When you apply for a home loan, Indian banks are permitted under RBI rules to fund up to 80% (sometimes 90% for sub-₹30 Lakh loans) of the property's agreement value. This leaves you with a decision: "Should I pay the bare minimum 20% down payment and utilize cheap mortgage debt, or should I max out my down payment and avoid heavy interest costs?"
This choice has a significant impact on your long-term wealth. Let's analyze the financial trade-offs to help you find the optimal down payment balance.
1. Understanding RBI's Loan-to-Value (LTV) Limits
The Reserve Bank of India has established clear margins for Home LTV limits to protect the financial sector:
- Up to ₹30 Lakhs: Max LTV of 90% (10% minimum down payment).
- ₹30 Lakhs to ₹75 Lakhs: Max LTV of 80% (20% minimum down payment).
- Above ₹75 Lakhs: Max LTV of 75% (25% minimum down payment).
Remember, the bank calculates LTV based on the Agreement Value. Hidden costs like stamp duty, registration charges, society deposits, and interior design are excluded from this loan calculation and must be paid in cash. Consequently, even a "20% down payment" actually requires about 30% to 35% of the total cost in liquid cash.
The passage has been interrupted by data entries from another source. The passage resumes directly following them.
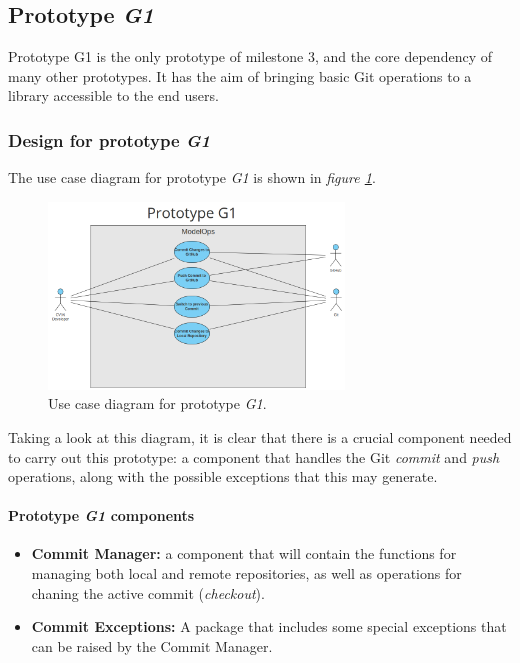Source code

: \subsection{Prototype \emph{G1}}

Prototype G1 is the only prototype of milestone 3, and the core dependency of many other prototypes. It has the aim of bringing basic Git operations to a library accessible to the end users.

\subsubsection{Design for prototype \emph{G1}}

The use case diagram for prototype \emph{G1} is shown in \emph{figure \ref{fig:useCaseG1}}.

\begin{figure}[H]
    \centering
    \includegraphics[width=0.7\textwidth]{figs/use-case-G1.png}
    \caption{Use case diagram for prototype \emph{G1}.}
    \label{fig:useCaseG1}
\end{figure}

Taking a look at this diagram, it is clear that there is a crucial component needed to carry out this prototype: a component that handles the Git \emph{commit} and \emph{push} operations, along with
the possible exceptions that this may generate.

\paragraph{Prototype \emph{G1} components}

\begin{itemize}
    \item \textbf{Commit Manager: }a component that will contain the functions for managing both local and remote repositories, as well as operations for chaning the active commit (\emph{checkout}).
    
    \item \textbf{Commit Exceptions: }A package that includes some special exceptions that can be raised by the Commit Manager.
\end{itemize}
2. The Leverage Trade-of: Minimum vs. Maximum Down Payment
| Performance Attribute | Strategy A: Minimum Down Payment (20%) | Strategy B: Maximum Down Payment (50%) |
|---|---|---|
| Liquidity Preservation | High (liquidity remains in hand) | Low (cash is locked up) |
| Loan Interest Expense | High interest drag | Significantly reduced |
| Opportunity Cost | Can invest surplus cash elsewhere | Funds cannot earn higher market returns |
| Monthly Cash Flow State | High EMI burden | Comfortable, lower EMI burden |
3. Evaluating the Opportunity Cost
If you pay an extra ₹10 Lakhs into your down payment to avoid an 8.5% borrowing yield, you are effectively locking in an 8.5% return. However, if you feel comfortable investing the same ₹10 Lakhs in an equity mutual fund with a target long-term CAGR of 12%, you could earn a net positive return of 3.5% annually over the loan rate.
Conclusion: Suggested Strategy
The ideal down payment is typically 30% of the total property value. This ensures some cash cushion while qualifying for favorable interest terms. Avoid draining your emergency or retirement funds to make a larger down payment. Keeping a financial buffer is crucial for long-term security.